Como se fosse uma novela kafkiana, a “seleção Canarinho” não poderá nem sequer enterrar-se sob os lençóis. O calendário da FIFA a obriga a jogar uma partida pelo terceiro lugar, que poderá transformar-se em um suplício aumentado se seu rival for a Argentina e o inimigo máximo aprofundar a desonra. É impossível prever o comportamento do público no sábado em Brasília. O tremendo senso de responsabilidade sobre os jogadores brasileiros (16 deles, debutantes em um Mundial) para superar o “Maracanazo” na ‘Copa das Copas’ explodiu na cara de todo o país. “Agora temos que apoiar mais do que nunca a Holanda”, dizia Marcelo, recepcionista, antes de prever uma bebedeira “necessária” para digerir a humilhação.
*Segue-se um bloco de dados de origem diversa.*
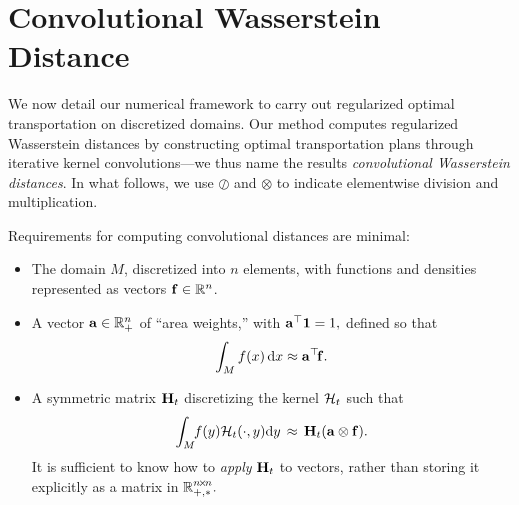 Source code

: \section{Convolutional Wasserstein Distance}



We now detail our numerical framework to carry out regularized optimal transportation on discretized domains.  Our method computes %
regularized Wasserstein distances by constructing optimal transportation plans through iterative kernel convolutions---we thus name the results \emph{convolutional Wasserstein distances}.  In what follows, we use $\oslash$ and $\otimes$ to indicate elementwise division and multiplication.


Requirements for computing convolutional distances are minimal:
\begin{itemize}%
\item The domain $M$, discretized into $n$ elements, with functions
and densities represented as vectors $\mathbf{f}\in\mathbb{R}^n$.
\item A vector $\mathbf a\in\mathbb{R}_+^n$ of ``area weights,'' with $\mathbf a^\top\mathbf 1=1,$ defined so that
$$\int_M f(x)\,\mathrm{d} x \approx \mathbf a^\top\!\mathbf{f}.$$
\item %
A symmetric matrix $\mathbf{H}_t$ discretizing the kernel $\mathcal H_t$ such that %
\[
	\int_M \hspace{-1mm}f(y) \mathcal H_t(\cdot,y) \mathrm{d} y \,\approx\, \mathbf{H}_t(\mathbf a\otimes\mathbf{f}).
\]
It is sufficient to know how to \emph{apply} $\mathbf{H}_t$ to vectors, rather than storing it explicitly as a matrix in $\mathbb{R}^{n\!\times\!n}_{+,*}.$
\end{itemize}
Visto em retrospectiva, é certo que o tremendo aguaceiro que caiu no Rio no começo da tarde parecia prenunciar tempos de derrota. Já não haverá um Barbosa (o goleiro que levou o gol do uruguaio Ghiggia em 1950) a quem humilhar durante 40 anos. Julio César chorou ontem sob as traves depois do sétimo gol, impotente, certamente temeroso do poder da sátira. Mas não estará só como alvo: as vaias ensurdecedoras dos ‘torcedores’ garantem a definitiva revisão (iniciada há um ano, na Copa das Confederações) do papel que o futebol ocupa em sua escala de prioridades. Com as partidas de campeonatos jogadas em estádios reluzentes, mas semi vazios, clubes com dívidas milionárias, nenhuma equipe brasileira classificada para as semifinais da Libertadores pela primeira vez em 13 anos, uma federação todo-poderosa e sobre a qual pairam suspeitas de corrupção, e um setor importante da opinião pública contrário aos gastos no futebol, o Brasil não poderá se esquivar por muito mais tempo da reforma de um esporte estagnado e com graves problemas de rentabilidade.
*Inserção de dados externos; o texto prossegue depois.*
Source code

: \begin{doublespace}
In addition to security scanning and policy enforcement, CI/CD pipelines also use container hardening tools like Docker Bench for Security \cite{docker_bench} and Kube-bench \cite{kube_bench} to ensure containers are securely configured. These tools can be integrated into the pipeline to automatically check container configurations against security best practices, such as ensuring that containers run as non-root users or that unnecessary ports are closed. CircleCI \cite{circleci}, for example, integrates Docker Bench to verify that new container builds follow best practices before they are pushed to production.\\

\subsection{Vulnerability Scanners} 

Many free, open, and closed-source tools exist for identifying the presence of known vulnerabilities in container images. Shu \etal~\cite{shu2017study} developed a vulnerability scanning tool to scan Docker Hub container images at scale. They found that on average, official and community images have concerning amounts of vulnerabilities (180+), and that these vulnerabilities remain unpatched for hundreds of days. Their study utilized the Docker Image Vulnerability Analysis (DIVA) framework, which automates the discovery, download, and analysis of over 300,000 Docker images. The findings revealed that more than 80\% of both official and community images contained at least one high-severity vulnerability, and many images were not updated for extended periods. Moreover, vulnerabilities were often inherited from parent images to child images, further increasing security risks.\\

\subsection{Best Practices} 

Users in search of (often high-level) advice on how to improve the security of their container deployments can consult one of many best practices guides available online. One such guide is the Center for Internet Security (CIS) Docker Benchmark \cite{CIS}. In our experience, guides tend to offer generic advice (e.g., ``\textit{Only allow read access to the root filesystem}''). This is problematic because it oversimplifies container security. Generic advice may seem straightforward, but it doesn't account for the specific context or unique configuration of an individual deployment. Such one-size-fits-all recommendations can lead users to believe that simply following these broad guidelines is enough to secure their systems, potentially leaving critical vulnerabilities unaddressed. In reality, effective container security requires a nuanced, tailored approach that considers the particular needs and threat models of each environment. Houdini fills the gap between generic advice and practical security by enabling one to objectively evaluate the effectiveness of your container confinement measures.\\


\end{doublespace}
Se o gol do uruguaio Ghiggia foi o mais silencioso do mundo, jamais um gol (o 1-7 de Oscar aos 44 minutos do segundo tempo) foi recebido com semelhantes vaias por seus próprios torcedores. O hexacampeonato se transformara em heptagoleada. As crianças choravam nas arquibancadas. O zagueiro Dante era consolado por seus companheiros do Bayern de Munique. O cavalheirismo alemão evitou qualquer cena de violência: o treinador alemão, Joachim Löw, não se permitiu nem sequer esboçar um sorriso depois do final do jogo. O gramado do Mineirão, como no dia do Chile, se encheu novamente de prantos (David Luiz, Bernard, Willian) e de rezas (Luiz Gustavo). Depois de lutar como loucos para que retirassem o cartão amarelo de Thiago Silva, somente ele e o lesionado Neymar se salvavam da tormenta. Scolari começou sua entrevista coletiva à imprensa dizendo: “O responsável sou eu”. “É o momento mais baixo da história do futebol brasileiro”, repetia a televisão. No Rio voltava a cair uma chuva torrencial. Não se escutava nem uma corneta nem uma buzina. As pessoas olhavam para o vazio. Nos portais se juntavam grupos improvisados de pessoas espantadas. A psicóloga da seleção, Regina Brandão, tem mais trabalho que nunca.